For decades, officials have dreamed of a railway network spanning Asia, linking cities as diverse as Kuala Lumpur and Kabul, or Yangon and Yerevan.
Greater connections would bring remote inland regions and landlocked countries closer to vibrant coastal cities and ports, boosting commerce along the paths of ancient trade routes.
The Trans-Asian Railway Network, first conceived by the UN in 1960, was set to come a step closer to reality yesterday with the signing of an agreement to implement what has been called the "Iron Silk Road."
Representatives from about 40 countries were participating in the two-day Ministerial Conference on Transport, sponsored by the Economic and Social Commission for Asia and the Pacific (UNESCAP), the UN's Bangkok-based regional office.
The Trans-Asian Railway Network, which consists of 81,000km of track through more than two dozen Asian countries, follows through on a similar UN-sponsored road program.
Though signing the agreement is a big step, much work remains to be done to make the dream a reality.
The pact sets out a framework for countries to coordinate the development of important routes, and a working group will serve as a forum for policy makers and rail managers to work out details -- especially financing -- Kim said in a statement last month.

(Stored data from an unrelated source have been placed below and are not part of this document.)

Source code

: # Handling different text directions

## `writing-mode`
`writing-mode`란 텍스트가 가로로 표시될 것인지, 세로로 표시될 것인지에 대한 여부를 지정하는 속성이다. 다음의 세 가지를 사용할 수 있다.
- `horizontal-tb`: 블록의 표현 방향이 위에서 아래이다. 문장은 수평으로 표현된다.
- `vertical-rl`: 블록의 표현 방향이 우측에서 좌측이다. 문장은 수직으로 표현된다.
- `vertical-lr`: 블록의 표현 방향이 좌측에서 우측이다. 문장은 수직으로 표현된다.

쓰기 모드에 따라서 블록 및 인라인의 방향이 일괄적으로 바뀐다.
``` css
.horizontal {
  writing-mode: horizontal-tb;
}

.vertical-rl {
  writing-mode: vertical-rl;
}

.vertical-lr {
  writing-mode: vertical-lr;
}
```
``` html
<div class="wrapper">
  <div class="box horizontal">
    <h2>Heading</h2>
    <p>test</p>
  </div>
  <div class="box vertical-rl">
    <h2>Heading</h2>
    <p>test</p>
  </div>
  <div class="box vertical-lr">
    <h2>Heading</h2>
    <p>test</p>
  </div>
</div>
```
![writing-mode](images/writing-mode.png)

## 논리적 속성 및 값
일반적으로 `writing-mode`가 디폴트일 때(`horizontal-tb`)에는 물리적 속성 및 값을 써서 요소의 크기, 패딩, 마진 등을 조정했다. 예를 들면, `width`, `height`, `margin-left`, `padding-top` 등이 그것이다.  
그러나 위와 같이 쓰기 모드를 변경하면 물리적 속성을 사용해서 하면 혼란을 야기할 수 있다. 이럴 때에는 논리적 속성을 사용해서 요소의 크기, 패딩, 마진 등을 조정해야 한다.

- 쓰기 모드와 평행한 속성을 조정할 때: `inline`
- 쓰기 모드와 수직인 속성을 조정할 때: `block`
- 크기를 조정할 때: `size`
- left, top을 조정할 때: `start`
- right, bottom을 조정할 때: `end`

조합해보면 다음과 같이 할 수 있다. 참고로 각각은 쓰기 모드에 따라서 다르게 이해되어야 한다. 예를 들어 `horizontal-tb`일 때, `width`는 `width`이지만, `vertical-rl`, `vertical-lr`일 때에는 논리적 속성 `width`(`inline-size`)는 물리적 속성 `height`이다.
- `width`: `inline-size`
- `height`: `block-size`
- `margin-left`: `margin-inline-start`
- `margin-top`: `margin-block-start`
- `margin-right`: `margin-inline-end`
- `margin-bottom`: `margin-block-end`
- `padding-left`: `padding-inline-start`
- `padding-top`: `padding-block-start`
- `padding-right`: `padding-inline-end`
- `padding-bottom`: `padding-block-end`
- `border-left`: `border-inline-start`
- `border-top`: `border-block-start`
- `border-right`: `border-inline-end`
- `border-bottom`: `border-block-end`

The South Korean city of Busan, one of the world's biggest container ports and the host of the conference, illustrates some of the lingering political difficulties of forging greater continental rail links.
A UN map of the proposed network includes the Korean Peninsula. A plan by the divided North and South to restore rail links severed by the Korean War remains hostage to political tensions, however.
North Korea, a member country of the network, chose not to send a delegation to the international conference amid ongoing tensions over its nuclear program.